● **WHAT IS BEING ASKED**: Your task is to transcribe the entries exactly.

▶

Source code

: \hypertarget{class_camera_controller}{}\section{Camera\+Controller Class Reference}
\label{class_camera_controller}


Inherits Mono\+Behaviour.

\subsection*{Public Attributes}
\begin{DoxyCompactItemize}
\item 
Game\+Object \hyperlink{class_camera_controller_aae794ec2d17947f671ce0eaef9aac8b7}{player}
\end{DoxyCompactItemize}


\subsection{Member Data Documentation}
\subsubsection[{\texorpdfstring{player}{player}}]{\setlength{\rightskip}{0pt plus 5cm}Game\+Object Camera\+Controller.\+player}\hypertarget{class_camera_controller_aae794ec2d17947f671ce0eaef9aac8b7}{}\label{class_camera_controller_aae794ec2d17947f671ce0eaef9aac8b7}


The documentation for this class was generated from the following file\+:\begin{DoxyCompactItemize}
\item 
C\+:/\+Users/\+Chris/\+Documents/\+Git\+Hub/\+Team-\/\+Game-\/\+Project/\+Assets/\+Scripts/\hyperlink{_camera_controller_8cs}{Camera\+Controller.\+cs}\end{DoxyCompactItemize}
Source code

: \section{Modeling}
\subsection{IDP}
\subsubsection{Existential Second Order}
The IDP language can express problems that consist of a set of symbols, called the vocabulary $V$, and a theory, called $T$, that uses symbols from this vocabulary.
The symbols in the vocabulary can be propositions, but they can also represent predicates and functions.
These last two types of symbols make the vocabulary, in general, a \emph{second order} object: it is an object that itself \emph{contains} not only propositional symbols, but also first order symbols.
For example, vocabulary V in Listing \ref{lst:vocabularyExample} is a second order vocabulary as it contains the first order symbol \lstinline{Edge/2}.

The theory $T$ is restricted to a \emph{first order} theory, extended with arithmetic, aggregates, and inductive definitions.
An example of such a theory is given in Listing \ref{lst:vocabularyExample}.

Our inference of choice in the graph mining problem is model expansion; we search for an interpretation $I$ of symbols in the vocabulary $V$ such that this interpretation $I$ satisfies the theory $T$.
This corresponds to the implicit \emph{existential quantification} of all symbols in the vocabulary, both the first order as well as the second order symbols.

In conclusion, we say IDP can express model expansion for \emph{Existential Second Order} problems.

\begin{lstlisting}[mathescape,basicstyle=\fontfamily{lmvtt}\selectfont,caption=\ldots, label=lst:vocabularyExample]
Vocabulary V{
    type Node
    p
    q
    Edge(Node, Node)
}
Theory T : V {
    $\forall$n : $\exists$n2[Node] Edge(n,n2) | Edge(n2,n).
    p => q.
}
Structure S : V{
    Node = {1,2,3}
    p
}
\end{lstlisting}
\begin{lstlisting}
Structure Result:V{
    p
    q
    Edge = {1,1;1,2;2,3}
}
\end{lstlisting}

◀

● **RESULT**:
Source code

: \hypertarget{class_camera_controller}{}\section{Camera\+Controller Class Reference}
\label{class_camera_controller}


Inherits Mono\+Behaviour.

\subsection*{Public Attributes}
\begin{DoxyCompactItemize}
\item 
Game\+Object \hyperlink{class_camera_controller_aae794ec2d17947f671ce0eaef9aac8b7}{player}
\end{DoxyCompactItemize}


\subsection{Member Data Documentation}
\subsubsection[{\texorpdfstring{player}{player}}]{\setlength{\rightskip}{0pt plus 5cm}Game\+Object Camera\+Controller.\+player}\hypertarget{class_camera_controller_aae794ec2d17947f671ce0eaef9aac8b7}{}\label{class_camera_controller_aae794ec2d17947f671ce0eaef9aac8b7}


The documentation for this class was generated from the following file\+:\begin{DoxyCompactItemize}
\item 
C\+:/\+Users/\+Chris/\+Documents/\+Git\+Hub/\+Team-\/\+Game-\/\+Project/\+Assets/\+Scripts/\hyperlink{_camera_controller_8cs}{Camera\+Controller.\+cs}\end{DoxyCompactItemize}
Source code

: \section{Modeling}
\subsection{IDP}
\subsubsection{Existential Second Order}
The IDP language can express problems that consist of a set of symbols, called the vocabulary $V$, and a theory, called $T$, that uses symbols from this vocabulary.
The symbols in the vocabulary can be propositions, but they can also represent predicates and functions.
These last two types of symbols make the vocabulary, in general, a \emph{second order} object: it is an object that itself \emph{contains} not only propositional symbols, but also first order symbols.
For example, vocabulary V in Listing \ref{lst:vocabularyExample} is a second order vocabulary as it contains the first order symbol \lstinline{Edge/2}.

The theory $T$ is restricted to a \emph{first order} theory, extended with arithmetic, aggregates, and inductive definitions.
An example of such a theory is given in Listing \ref{lst:vocabularyExample}.

Our inference of choice in the graph mining problem is model expansion; we search for an interpretation $I$ of symbols in the vocabulary $V$ such that this interpretation $I$ satisfies the theory $T$.
This corresponds to the implicit \emph{existential quantification} of all symbols in the vocabulary, both the first order as well as the second order symbols.

In conclusion, we say IDP can express model expansion for \emph{Existential Second Order} problems.

\begin{lstlisting}[mathescape,basicstyle=\fontfamily{lmvtt}\selectfont,caption=\ldots, label=lst:vocabularyExample]
Vocabulary V{
    type Node
    p
    q
    Edge(Node, Node)
}
Theory T : V {
    $\forall$n : $\exists$n2[Node] Edge(n,n2) | Edge(n2,n).
    p => q.
}
Structure S : V{
    Node = {1,2,3}
    p
}
\end{lstlisting}
\begin{lstlisting}
Structure Result:V{
    p
    q
    Edge = {1,1;1,2;2,3}
}
\end{lstlisting}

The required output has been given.